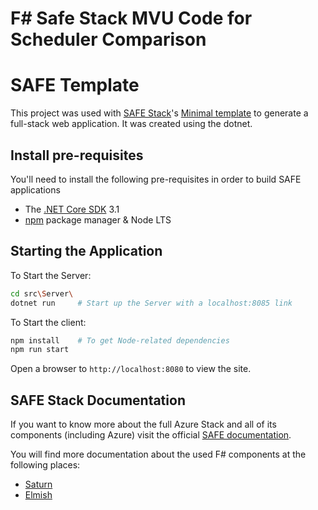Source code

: # F# Safe Stack MVU Code for Scheduler Comparison
# SAFE Template
This project was used with [SAFE Stack](https://safe-stack.github.io/)'s [Minimal template](https://safe-stack.github.io/docs/template-overview/)  to generate a full-stack web application. It was created using the dotnet.

## Install pre-requisites
You'll need to install the following pre-requisites in order to build SAFE applications

* The [.NET Core SDK](https://www.microsoft.com/net/download) 3.1
* [npm](https://nodejs.org/en/download/) package manager & Node LTS

## Starting the Application
To Start the Server:
```bash
cd src\Server\
dotnet run     # Start up the Server with a localhost:8085 link
```

To Start the client:
```bash
npm install    # To get Node-related dependencies
npm run start
```

Open a browser to `http://localhost:8080` to view the site.

## SAFE Stack Documentation
If you want to know more about the full Azure Stack and all of its components (including Azure) visit the official [SAFE documentation](https://safe-stack.github.io/docs/).

You will find more documentation about the used F# components at the following places:
* [Saturn](https://saturnframework.org/docs/)
* [Elmish](https://elmish.github.io/elmish/)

→ **EXERCISE AIM**
From the listing, reproduce every line where the word "Stack" is present.

→ **EXERCISE RESULT**
: # F# Safe Stack MVU Code for Scheduler Comparison
This project was used with [SAFE Stack](https://safe-stack.github.io/)'s [Minimal template](https://safe-stack.github.io/docs/template-overview/)  to generate a full-stack web application. It was created using the dotnet.
## SAFE Stack Documentation
If you want to know more about the full Azure Stack and all of its components (including Azure) visit the official [SAFE documentation](https://safe-stack.github.io/docs/).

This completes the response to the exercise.